Friday, July 21, 2017

The #mu69occ campaign: Occam's razor wins again ...

On July 17 the third and final attempt to observe a stellar occultation by the next target of the New Horizons mission in the Kuiper Belt, 2014 MU69, succeeded with several telescopes seeing the star blink out briefly - in contrast to a similarly effortful attempt on June 3. In spite of placing two 'fences' of portable telescopes perpendicular to the expected shadow track, none of them saw anything. When this was finally acknowledged over a month later, the respective press release from NASA and the JHU APL was full of wild speculations about how MU69's shadow could have slipped somehow through the telescope fences and tried to spin the campaign's negative outcome as a success. Of course it wasn't: you can only claim success when at least one telescope has seen the target star blink out.
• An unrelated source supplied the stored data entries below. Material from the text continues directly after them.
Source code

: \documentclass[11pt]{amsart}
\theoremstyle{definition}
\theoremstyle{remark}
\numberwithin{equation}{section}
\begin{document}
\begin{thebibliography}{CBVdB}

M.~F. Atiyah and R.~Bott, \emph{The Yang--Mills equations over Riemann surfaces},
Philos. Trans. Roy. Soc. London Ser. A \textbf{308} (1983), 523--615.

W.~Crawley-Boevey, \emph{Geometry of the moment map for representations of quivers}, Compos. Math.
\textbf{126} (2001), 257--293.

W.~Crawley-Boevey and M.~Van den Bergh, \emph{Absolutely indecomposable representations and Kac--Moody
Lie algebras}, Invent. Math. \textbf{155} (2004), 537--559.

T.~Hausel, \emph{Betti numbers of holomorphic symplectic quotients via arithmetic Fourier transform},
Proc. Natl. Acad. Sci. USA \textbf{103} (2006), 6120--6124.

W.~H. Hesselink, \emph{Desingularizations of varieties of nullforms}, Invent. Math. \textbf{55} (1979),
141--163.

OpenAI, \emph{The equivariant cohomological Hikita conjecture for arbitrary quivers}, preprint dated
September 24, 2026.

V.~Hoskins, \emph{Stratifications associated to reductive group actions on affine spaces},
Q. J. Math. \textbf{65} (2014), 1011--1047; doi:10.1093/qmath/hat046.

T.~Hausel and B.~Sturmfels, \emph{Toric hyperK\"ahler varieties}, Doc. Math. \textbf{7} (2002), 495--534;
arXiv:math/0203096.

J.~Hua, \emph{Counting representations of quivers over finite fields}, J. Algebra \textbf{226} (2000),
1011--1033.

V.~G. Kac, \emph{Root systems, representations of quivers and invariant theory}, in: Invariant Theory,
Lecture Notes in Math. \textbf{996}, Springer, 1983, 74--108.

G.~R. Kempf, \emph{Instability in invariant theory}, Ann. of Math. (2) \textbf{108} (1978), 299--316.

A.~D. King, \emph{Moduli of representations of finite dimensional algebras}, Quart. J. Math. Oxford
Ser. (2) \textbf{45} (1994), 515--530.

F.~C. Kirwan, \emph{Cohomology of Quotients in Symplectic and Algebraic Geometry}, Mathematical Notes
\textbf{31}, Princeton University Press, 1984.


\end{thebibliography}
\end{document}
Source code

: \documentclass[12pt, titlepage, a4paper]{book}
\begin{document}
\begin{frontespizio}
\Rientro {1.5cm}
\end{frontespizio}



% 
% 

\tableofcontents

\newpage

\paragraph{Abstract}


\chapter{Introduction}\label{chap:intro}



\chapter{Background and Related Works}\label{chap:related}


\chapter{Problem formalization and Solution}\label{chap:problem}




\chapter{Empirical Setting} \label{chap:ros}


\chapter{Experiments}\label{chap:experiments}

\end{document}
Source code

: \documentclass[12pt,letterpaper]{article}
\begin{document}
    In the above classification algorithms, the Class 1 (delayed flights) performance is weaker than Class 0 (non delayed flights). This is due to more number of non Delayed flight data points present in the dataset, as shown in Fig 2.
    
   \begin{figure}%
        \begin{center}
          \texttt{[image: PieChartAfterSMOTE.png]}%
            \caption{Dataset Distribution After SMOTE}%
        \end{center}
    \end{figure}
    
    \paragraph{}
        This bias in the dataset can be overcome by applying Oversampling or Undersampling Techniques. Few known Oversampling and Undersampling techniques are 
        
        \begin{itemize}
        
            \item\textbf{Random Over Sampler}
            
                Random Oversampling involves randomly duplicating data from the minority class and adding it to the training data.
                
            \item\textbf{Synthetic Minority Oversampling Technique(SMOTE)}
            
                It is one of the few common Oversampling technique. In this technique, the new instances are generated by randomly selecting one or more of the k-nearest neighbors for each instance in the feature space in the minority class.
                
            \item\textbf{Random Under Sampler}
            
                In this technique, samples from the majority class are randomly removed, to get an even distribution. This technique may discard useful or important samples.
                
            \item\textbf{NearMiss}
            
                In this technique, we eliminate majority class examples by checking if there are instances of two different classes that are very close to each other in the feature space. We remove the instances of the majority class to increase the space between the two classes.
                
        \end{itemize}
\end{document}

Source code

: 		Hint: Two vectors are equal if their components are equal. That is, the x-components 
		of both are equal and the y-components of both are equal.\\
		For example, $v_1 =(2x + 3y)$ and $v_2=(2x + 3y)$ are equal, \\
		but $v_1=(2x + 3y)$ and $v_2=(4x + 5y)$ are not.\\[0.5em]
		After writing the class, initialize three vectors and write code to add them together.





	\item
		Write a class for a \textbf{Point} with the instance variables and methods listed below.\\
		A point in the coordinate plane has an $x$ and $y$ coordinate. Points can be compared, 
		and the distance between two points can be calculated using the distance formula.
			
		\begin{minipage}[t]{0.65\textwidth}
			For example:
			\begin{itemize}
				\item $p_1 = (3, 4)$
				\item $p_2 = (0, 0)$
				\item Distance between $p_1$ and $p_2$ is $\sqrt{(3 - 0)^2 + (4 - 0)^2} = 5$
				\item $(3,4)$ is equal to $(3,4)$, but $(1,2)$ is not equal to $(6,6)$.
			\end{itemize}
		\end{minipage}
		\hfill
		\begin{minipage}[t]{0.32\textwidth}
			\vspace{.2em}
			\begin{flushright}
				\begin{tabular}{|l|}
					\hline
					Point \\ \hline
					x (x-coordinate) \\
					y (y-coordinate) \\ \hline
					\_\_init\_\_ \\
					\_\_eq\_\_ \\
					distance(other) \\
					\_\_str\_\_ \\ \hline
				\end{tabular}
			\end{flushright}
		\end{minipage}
Furthermore occulation observers know from decades of experience - especially from the past century - that by far the most likely explanation for a total failure is that the shadow track had not been where it had been calculated: this could be due to either bad astrometry of the star or a bad orbit of the occulter. This, however, wasn't even mentioned as a possibility in the official word - and when I asked scientists involved in the campaign about it, I got either no answer at all or a snarky one at best. Apparently the use of unpublished Gaia astrometry of the star and HST astrometry of MU69 to determine its orbit had made it all but impossible in their minds that the June 3 shadow track could have shifted beyond all telescope fences.
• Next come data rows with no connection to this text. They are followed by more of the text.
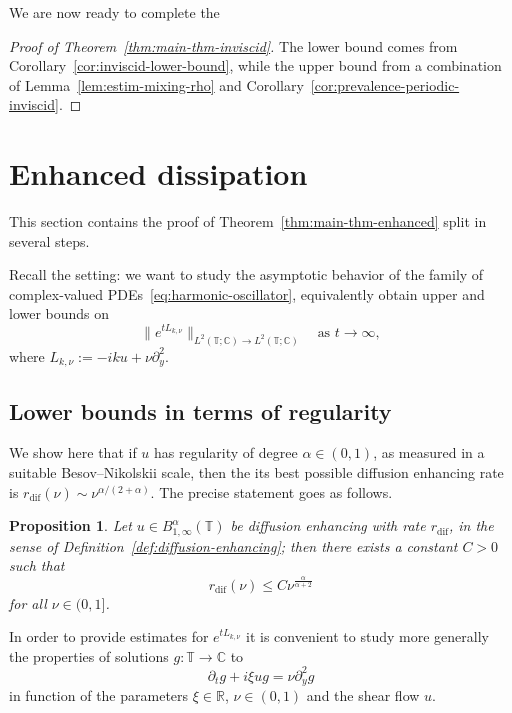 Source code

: \documentclass[11pt,oneside,reqno]{amsart}
\newcommand{\assign}{:=}
\newtheorem{proposition}[theorem]{Proposition}
{\theoremstyle{remark}\newtheorem{remark}[theorem]{Remark}}
\numberwithin{equation}{section}
\begin{document}
We are now ready to complete the

\begin{proof}[Proof of Theorem~\ref{thm:main-thm-inviscid}]
  The lower bound comes from Corollary~\ref{cor:inviscid-lower-bound}, while
  the upper bound from a combination of Lemma~\ref{lem:estim-mixing-rho} and
  Corollary~\ref{cor:prevalence-periodic-inviscid}.
\end{proof}

\section{Enhanced dissipation}\label{sec:enhanced-dissipation}

This section contains the proof of Theorem~\ref{thm:main-thm-enhanced} split
in several steps.

Recall the setting: we want to study the asymptotic behavior of the family of
complex-valued PDEs~\eqref{eq:harmonic-oscillator}, equivalently obtain upper
and lower bounds on
\[ \| e^{t L_{k, \nu}} \|_{L^2 (\mathbb{T}; \mathbb{C}) \rightarrow L^2
   (\mathbb{T}; \mathbb{C})} \quad \text{as } t \rightarrow \infty, \]
where $L_{k, \nu} \assign - i k u + \nu \partial_y^2 .$

\subsection{Lower bounds in terms of
regularity}\label{sec:lower-bound-enhanced}

We show here that if $u$ has regularity of degree $\alpha \in (0, 1)$, as
measured in a suitable Besov--Nikolskii scale, then the its best possible
diffusion enhancing rate is $r_{\text{dif}}(\nu) \sim
\nu^{\alpha / (2 + \alpha)}$. The precise statement goes as follows.

\begin{proposition}
  \label{prop:lower-bound-enhanced}Let $u \in B^{\alpha}_{1, \infty}
  (\mathbb{T})$ be diffusion enhancing with rate
  $r_{\text{dif}}$, in the sense of
  Definition~\ref{def:diffusion-enhancing}; then there exists a constant $C >
  0$ such that
  \[ r_{\text{dif}} (\nu) \leqslant C \nu^{\frac{\alpha}{\alpha
     + 2}} \]
  for all $\nu \in (0, 1]$.
\end{proposition}

In order to provide estimates for $e^{t L_{k, \nu}}$ it is convenient to study
more generally the properties of solutions $g : \mathbb{T} \rightarrow
\mathbb{C}$ to
\begin{equation}
  \partial_t g + i \xi u g = \nu \partial_y^2 g \label{eq:complex-PDE}
\end{equation}
in function of the parameters $\xi \in \mathbb{R}$, $\nu \in (0, 1)$ and the
shear flow $u$.
\end{document}
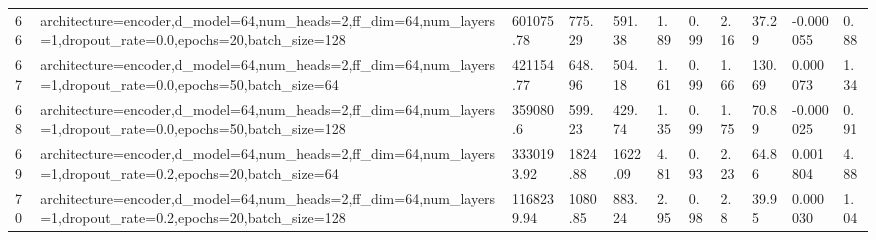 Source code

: \begin{longtable}{C{0.8cm} L{2cm} C{1.15cm} C{1.15cm} C{1.15cm} C{1.15cm} C{0.85cm} C{1.25cm} C{1.2cm} C{1.5cm} C{1.0cm}}
66 & architecture=encoder,\newline d\_model=64,\newline num\_heads=2,\newline ff\_dim=64,\newline num\_layers=1,\newline dropout\_rate=0.0,\newline epochs=20,\newline batch\_size=128 & 601075.78 & 775.29 & 591.38 & 1.89 & 0.99 & 2.16 & 37.29 & -0.000055 & 0.88 \\
67 & architecture=encoder,\newline d\_model=64,\newline num\_heads=2,\newline ff\_dim=64,\newline num\_layers=1,\newline dropout\_rate=0.0,\newline epochs=50,\newline batch\_size=64 & 421154.77 & 648.96 & 504.18 & 1.61 & 0.99 & 1.66 & 130.69 & 0.000073 & 1.34 \\
68 & architecture=encoder,\newline d\_model=64,\newline num\_heads=2,\newline ff\_dim=64,\newline num\_layers=1,\newline dropout\_rate=0.0,\newline epochs=50,\newline batch\_size=128 & 359080.6 & 599.23 & 429.74 & 1.35 & 0.99 & 1.75 & 70.89 & -0.000025 & 0.91 \\
69 & architecture=encoder,\newline d\_model=64,\newline num\_heads=2,\newline ff\_dim=64,\newline num\_layers=1,\newline dropout\_rate=0.2,\newline epochs=20,\newline batch\_size=64 & 3330193.92 & 1824.88 & 1622.09 & 4.81 & 0.93 & 2.23 & 64.86 & 0.001804 & 4.88 \\
70 & architecture=encoder,\newline d\_model=64,\newline num\_heads=2,\newline ff\_dim=64,\newline num\_layers=1,\newline dropout\_rate=0.2,\newline epochs=20,\newline batch\_size=128 & 1168239.94 & 1080.85 & 883.24 & 2.95 & 0.98 & 2.8 & 39.95 & 0.000030 & 1.04 \\

\end{longtable}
Alas, this is exactly what had happened, New Horizons' Alan Stern has acknowledged now: "we [...] didn't put telescopes in the right place because back then we didn't have the MU69 orbit prediction well enough in hand. Subsequent HST June-July data helped with that." So there, the - by far - most likely explanation for the June 3 failure was the right one indeed and all the speculations were wrong! Fortunately the negative observations from back then (and whatever SOFIA saw or didn't on July 10; that's still kept secret) can now be put in context as the offset of the telescopes from the true shadow track can now be calculated and secondary bodies or debris or even a ring can be excluded at that relative location from 2014 MU69. A happy ending for the campaign and for New Horizons - and a lesson for press release writers trying to make a failed observation look good ...

Sunday, June 11, 2017

German artist triggers solar eclipse detective work

A brief article on an art exhibition in Zurich (a press release here and here) has just sent me on an unusual eclipse chase. The photo artist Thomas Ruff has a weakness for space topics, and one of the objects now depicts a total solar eclipse! Ruff's modus operandi here is to take old press photos and copy the caption from the back side onto the front side as well - which so happens to be readable only in fragments on the image of a solar corona shown in the article (which often hides behind a paywall anyway), though.

In particular the year of the eclipse is not evident - but one can read that the image was taken from a KC-135 airplane over the Atlantic near South America. According to this article (page 5) and this one (page 6) the KC-135 astronomy program covered 6 eclipses from 1965 to 1980 - and the only eclipse fitting geographically [ADDENDUM: no; see below] would be the one in 1973. Which, of course, is the same that was also observed from a Concorde by other astronomers: the KC-135 observers actually watched the latter pass way above them at an amazing speed.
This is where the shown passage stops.